O Baixo Arco era um instrumento de concepção inédita na época. Tinha um formato angular, um repouso regulável para o joelho e um controle de volume na traseira do instrumento, para fácil acesso. O baixo Arco também foi importado pela Selmer como o Futurama Bass.

Outro instrumento à frente de seu tempo foi o baixo Pedro VI que aparentemente foi o primeiro baixo de seis cordas a aparecer comercialmente.

Em 1959 um novo director tomou posse na Drevokov, um homem que não se importava muito com música. Josef Ruzicka e sua equipe foram transferidos para uma nova fábrica em Hradec Kralove e posteriormente para as fábricas em Krnov e Horovice. 
Nesta época a produção estava sob a tutela da estatal CSHN (Instrumentos Musicais Tchecoslovacos) e várias marcas foram utilizadas, como Neoton, Delicia e Jolana. 
Muitas mudanças foram feitas na Futurama mas sempre no sentido de tornar mais barato o produto, acabando por comprometer a sua qualidade. 

Conta-se uma história interessante: a mudança de braço aparafusado para braço colado aconteceu não por uma busca de timbre mas sim porque eles acabarampor ficar sem parafusos.

No momento que o embargo aos produtos americanos foi levantado e as Fender, Gibson, Gretsch e Rickenbacker ficaram disponíveis na Grã Bretanha, as Futurama foram imediatamente esquecidas. Apesar disso, a fábrica continua produzindo até hoje e há inclusive um modelo Grazioso atualizado. Nos anos 80 eles até fabricaram os modelos Striker e Vanguard para a Kramer.
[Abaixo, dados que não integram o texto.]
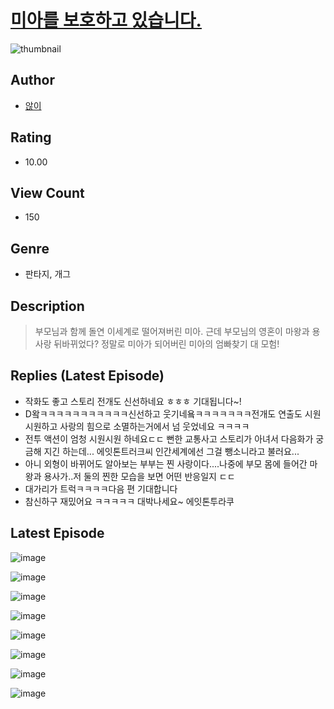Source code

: # [미아를 보호하고 있습니다.](https://comic.naver.com/challenge/list?titleId=811169)
![thumbnail](https://image-comic.pstatic.net/user_contents_data/challenge_comic/2023/05/25/367068/upload_3905572376257049906_480x623.jpeg)

## Author
- [않이](https://comic.naver.com/artistTitle?id=367068)

## Rating
- 10.00

## View Count
- 150

## Genre
- 판타지, 개그

## Description
> 부모님과 함께 돌연 이세계로 떨어져버린 미아. 근데 부모님의 영혼이 마왕과 용사랑 뒤바뀌었다? 정말로 미아가 되어버린 미아의 엄빠찾기 대 모험!

## Replies (Latest Episode)
- 작화도 좋고 스토리 전개도 신선하네요 ㅎㅎㅎ 기대됩니다~!
- D왘ㅋㅋㅋㅋㅋㅋㅋㅋㅋㅋㅋ신선하고 웃기네욬ㅋㅋㅋㅋㅋㅋㅋ전개도 연출도 시원시원하고 사랑의 힘으로 소멸하는거에서 넘 웃었네요 ㅋㅋㅋㅋ
- 전투 액션이 엄청 시원시원 하네요ㄷㄷ 뻔한 교통사고 스토리가 아녀서 다음화가 궁금해 지긴 하는데... 에잇톤트러크씨 인간세계에선 그걸 뺑소니라고 불러요...
- 아니 외형이 바뀌어도 알아보는 부부는 찐 사랑이다....나중에 부모 몸에 들어간 마왕과 용사가..저 둘의 찐한 모습을 보면 어떤 반응일지 ㄷㄷ
- 대가리가 트럭ㅋㅋㅋㅋ다음 편 기대합니다
- 참신하구 재밌어요 ㅋㅋㅋㅋㅋ 대박나세요~ 에잇톤투라쿠

## Latest Episode
![image](https://image-comic.pstatic.net/user_contents_data/challenge_comic/2023/05/25/367068/upload_3689915260868898871.jpeg)

![image](https://image-comic.pstatic.net/user_contents_data/challenge_comic/2023/05/25/367068/upload_7219890551463885155.jpeg)

![image](https://image-comic.pstatic.net/user_contents_data/challenge_comic/2023/05/25/367068/upload_7004893151592001589.jpeg)

![image](https://image-comic.pstatic.net/user_contents_data/challenge_comic/2023/05/25/367068/upload_4134923707119461990.jpeg)

![image](https://image-comic.pstatic.net/user_contents_data/challenge_comic/2023/05/25/367068/upload_4062922390041420646.jpeg)

![image](https://image-comic.pstatic.net/user_contents_data/challenge_comic/2023/05/25/367068/upload_3559080863171372645.jpeg)

![image](https://image-comic.pstatic.net/user_contents_data/challenge_comic/2023/05/25/367068/upload_3907210464701200228.jpeg)

![image](https://image-comic.pstatic.net/user_contents_data/challenge_comic/2023/05/25/367068/upload_3617296713933414708.jpeg)
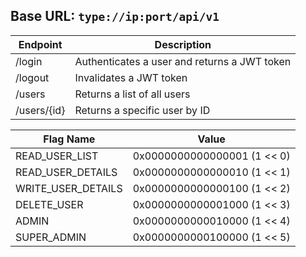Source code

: 
## Base URL: `type://ip:port/api/v1`

| Endpoint | Description |
| --- | --- |
| /login | Authenticates a user and returns a JWT token |
| /logout | Invalidates a JWT token |
| /users | Returns a list of all users |
| /users/{id} | Returns a specific user by ID |

| Flag Name | Value |
| --- | --- |
| READ_USER_LIST | 0x0000000000000001 (1 << 0) |
| READ_USER_DETAILS | 0x0000000000000010 (1 << 1) |
| WRITE_USER_DETAILS | 0x0000000000000100 (1 << 2) |
| DELETE_USER | 0x0000000000001000 (1 << 3) |
| ADMIN | 0x0000000000010000 (1 << 4) |
| SUPER_ADMIN | 0x0000000000100000 (1 << 5) |
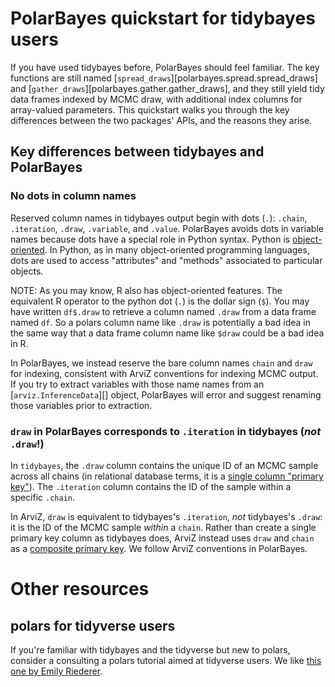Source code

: # PolarBayes quickstart for tidybayes users

If you have used tidybayes before, PolarBayes should feel familiar. The key functions are still named [`spread_draws`][polarbayes.spread.spread_draws] and [`gather_draws`][polarbayes.gather.gather_draws], and they still yield tidy data frames indexed by MCMC draw, with additional index columns for array-valued parameters. This quickstart walks you through the key differences between the two packages' APIs, and the reasons they arise.

## Key differences between tidybayes and PolarBayes

### No dots in column names

Reserved column names in tidybayes output begin with dots (`.`): `.chain`, `.iteration`, `.draw`, `.variable`, and `.value`. PolarBayes avoids dots in variable names because dots have a special role in Python syntax. Python is [object-oriented](https://en.wikipedia.org/wiki/Object-oriented_programming). In Python, as in many object-oriented programming languages, dots are used to access "attributes" and "methods" associated to particular objects.

NOTE: As you may know, R also has object-oriented features. The equivalent R operator to the python dot (`.`) is the dollar sign (`$`). You may have written `df$.draw` to retrieve a column named `.draw` from a data frame named `df`. So a polars column name like `.draw` is potentially a bad idea in the same way that a data frame column name like `$draw` could be a bad idea in R.

In PolarBayes, we instead reserve the bare column names `chain` and `draw` for indexing, consistent with ArviZ conventions for indexing MCMC output. If you try to extract variables with those name names from an [`arviz.InferenceData`][] object, PolarBayes will error and suggest renaming those variables prior to extraction.

### `draw` in PolarBayes corresponds to `.iteration` in tidybayes (_not_ `.draw`!)
In `tidybayes`, the `.draw` column contains the unique ID of an MCMC sample across all chains (in relational database terms, it is a [single column "primary key"](https://en.wikipedia.org/wiki/Primary_key)). The `.iteration` column contains the ID of the sample within a specific `.chain`.

In ArviZ, `draw` is equivalent to tidybayes's `.iteration`, _not_ tidybayes's `.draw`: it is the ID of the MCMC sample _within_ a `chain`.  Rather than create a single primary key column as tidybayes does, ArviZ instead uses `draw` and `chain` as a [composite primary key](https://en.wikipedia.org/wiki/Composite_key). We follow ArviZ conventions in PolarBayes.

# Other resources
## polars for tidyverse users
If you're familiar with tidybayes and the tidyverse but new to polars, consider a consulting a polars tutorial aimed at tidyverse users. We like [this one by Emily Riederer](https://www.emilyriederer.com/post/py-rgo-polars/).
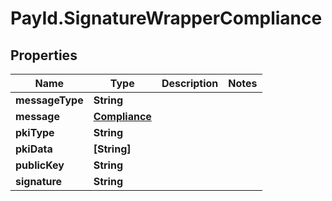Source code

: # PayId.SignatureWrapperCompliance

## Properties
Name | Type | Description | Notes
------------ | ------------- | ------------- | -------------
**messageType** | **String** |  | 
**message** | [**Compliance**](Compliance.md) |  | 
**pkiType** | **String** |  | 
**pkiData** | **[String]** |  | 
**publicKey** | **String** |  | 
**signature** | **String** |  | 
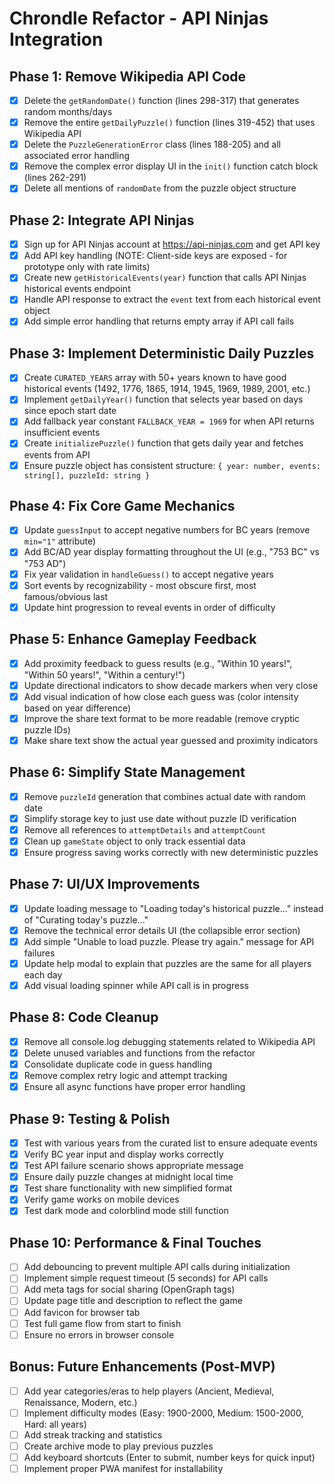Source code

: # Chrondle Refactor - API Ninjas Integration

## Phase 1: Remove Wikipedia API Code

- [x] Delete the `getRandomDate()` function (lines 298-317) that generates random months/days
- [x] Remove the entire `getDailyPuzzle()` function (lines 319-452) that uses Wikipedia API
- [x] Delete the `PuzzleGenerationError` class (lines 188-205) and all associated error handling
- [x] Remove the complex error display UI in the `init()` function catch block (lines 262-291)
- [x] Delete all mentions of `randomDate` from the puzzle object structure

## Phase 2: Integrate API Ninjas

- [x] Sign up for API Ninjas account at https://api-ninjas.com and get API key
- [x] Add API key handling (NOTE: Client-side keys are exposed - for prototype only with rate limits)
- [x] Create new `getHistoricalEvents(year)` function that calls API Ninjas historical events endpoint
- [x] Handle API response to extract the `event` text from each historical event object
- [x] Add simple error handling that returns empty array if API call fails

## Phase 3: Implement Deterministic Daily Puzzles

- [x] Create `CURATED_YEARS` array with 50+ years known to have good historical events (1492, 1776, 1865, 1914, 1945, 1969, 1989, 2001, etc.)
- [x] Implement `getDailyYear()` function that selects year based on days since epoch start date
- [x] Add fallback year constant `FALLBACK_YEAR = 1969` for when API returns insufficient events
- [x] Create `initializePuzzle()` function that gets daily year and fetches events from API
- [x] Ensure puzzle object has consistent structure: `{ year: number, events: string[], puzzleId: string }`

## Phase 4: Fix Core Game Mechanics

- [x] Update `guessInput` to accept negative numbers for BC years (remove `min="1"` attribute)
- [x] Add BC/AD year display formatting throughout the UI (e.g., "753 BC" vs "753 AD")
- [x] Fix year validation in `handleGuess()` to accept negative years
- [x] Sort events by recognizability - most obscure first, most famous/obvious last
- [x] Update hint progression to reveal events in order of difficulty

## Phase 5: Enhance Gameplay Feedback

- [x] Add proximity feedback to guess results (e.g., "Within 10 years!", "Within 50 years!", "Within a century!")
- [x] Update directional indicators to show decade markers when very close
- [x] Add visual indication of how close each guess was (color intensity based on year difference)
- [x] Improve the share text format to be more readable (remove cryptic puzzle IDs)
- [x] Make share text show the actual year guessed and proximity indicators

## Phase 6: Simplify State Management

- [x] Remove `puzzleId` generation that combines actual date with random date
- [x] Simplify storage key to just use date without puzzle ID verification
- [x] Remove all references to `attemptDetails` and `attemptCount`
- [x] Clean up `gameState` object to only track essential data
- [x] Ensure progress saving works correctly with new deterministic puzzles

## Phase 7: UI/UX Improvements

- [x] Update loading message to "Loading today's historical puzzle..." instead of "Curating today's puzzle..."
- [x] Remove the technical error details UI (the collapsible error section)
- [x] Add simple "Unable to load puzzle. Please try again." message for API failures
- [x] Update help modal to explain that puzzles are the same for all players each day
- [x] Add visual loading spinner while API call is in progress

## Phase 8: Code Cleanup

- [x] Remove all console.log debugging statements related to Wikipedia API
- [x] Delete unused variables and functions from the refactor
- [x] Consolidate duplicate code in guess handling
- [x] Remove complex retry logic and attempt tracking
- [x] Ensure all async functions have proper error handling

## Phase 9: Testing & Polish

- [x] Test with various years from the curated list to ensure adequate events
- [x] Verify BC year input and display works correctly
- [x] Test API failure scenario shows appropriate message
- [x] Ensure daily puzzle changes at midnight local time
- [x] Test share functionality with new simplified format
- [x] Verify game works on mobile devices
- [x] Test dark mode and colorblind mode still function

## Phase 10: Performance & Final Touches

- [ ] Add debouncing to prevent multiple API calls during initialization
- [ ] Implement simple request timeout (5 seconds) for API calls
- [ ] Add meta tags for social sharing (OpenGraph tags)
- [ ] Update page title and description to reflect the game
- [ ] Add favicon for browser tab
- [ ] Test full game flow from start to finish
- [ ] Ensure no errors in browser console

## Bonus: Future Enhancements (Post-MVP)

- [ ] Add year categories/eras to help players (Ancient, Medieval, Renaissance, Modern, etc.)
- [ ] Implement difficulty modes (Easy: 1900-2000, Medium: 1500-2000, Hard: all years)
- [ ] Add streak tracking and statistics
- [ ] Create archive mode to play previous puzzles
- [ ] Add keyboard shortcuts (Enter to submit, number keys for quick input)
- [ ] Implement proper PWA manifest for installability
Hoje, com o crescente entusiasmo com coisas relacionadas aos Beatles, as Futurama têm sido alvo de um maior interesse no mercado "vintage".

Não sei se vai chegar à procura que têm os outros instrumentos mais nobres que os Beatles usaram mas, conhecendo toda a história e as inovações escondidas nela, ficamos com vontade de ter uma Futurama bem ao ao alcance das mãos.

É um capítulo honroso da história da guitarra!